◆ Given information ◆
########################################

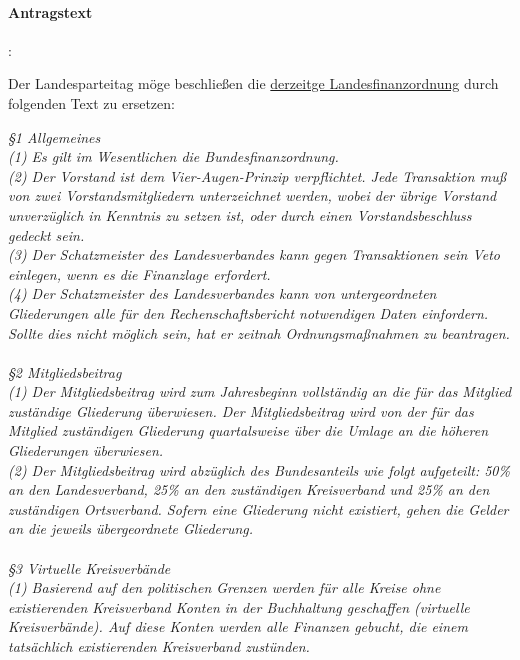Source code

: 

\paragraph{Antragstext}:

Der Landesparteitag möge beschließen die \href{http://wiki.piratenpartei.de/LSA:Satzung#Abschnitt_B:_Finanzordnung}{derzeitge Landesfinanzordnung} durch folgenden Text zu ersetzen: 

\textit{§1 Allgemeines\\
(1) Es gilt im Wesentlichen die Bundesfinanzordnung.\\
(2) Der Vorstand ist dem Vier-Augen-Prinzip verpflichtet. Jede Transaktion muß von zwei Vorstandsmitgliedern unterzeichnet werden, wobei der übrige Vorstand unverzüglich in Kenntnis zu setzen ist, oder durch einen Vorstandsbeschluss gedeckt sein.\\
(3) Der Schatzmeister des Landesverbandes kann gegen Transaktionen sein Veto einlegen, wenn es die Finanzlage erfordert.\\
(4) Der Schatzmeister des Landesverbandes kann von untergeordneten Gliederungen alle für den Rechenschaftsbericht notwendigen Daten einfordern. Sollte dies nicht möglich sein, hat er zeitnah Ordnungsmaßnahmen zu beantragen.\\\\
§2 Mitgliedsbeitrag\\
(1) Der Mitgliedsbeitrag wird zum Jahresbeginn vollständig an die für das Mitglied zuständige Gliederung überwiesen. Der Mitgliedsbeitrag wird von der für das Mitglied zuständigen Gliederung quartalsweise über die Umlage an die höheren Gliederungen überwiesen.\\
(2) Der Mitgliedsbeitrag wird abzüglich des Bundesanteils wie folgt aufgeteilt: 50\% an den Landesverband, 25\% an den zuständigen Kreisverband und 25\% an den zuständigen Ortsverband. Sofern eine Gliederung nicht existiert, gehen die Gelder an die jeweils übergeordnete Gliederung.\\\\
§3 Virtuelle Kreisverbände\\
(1) Basierend auf den politischen Grenzen werden für alle Kreise ohne existierenden Kreisverband Konten in der Buchhaltung geschaffen (virtuelle Kreisverbände). Auf diese Konten werden alle Finanzen gebucht, die einem tatsächlich existierenden Kreisverband zustünden.}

########################################

The reply should be nothing but the number of lines in the entries that include "sein".

◆ Output for this task ◆
3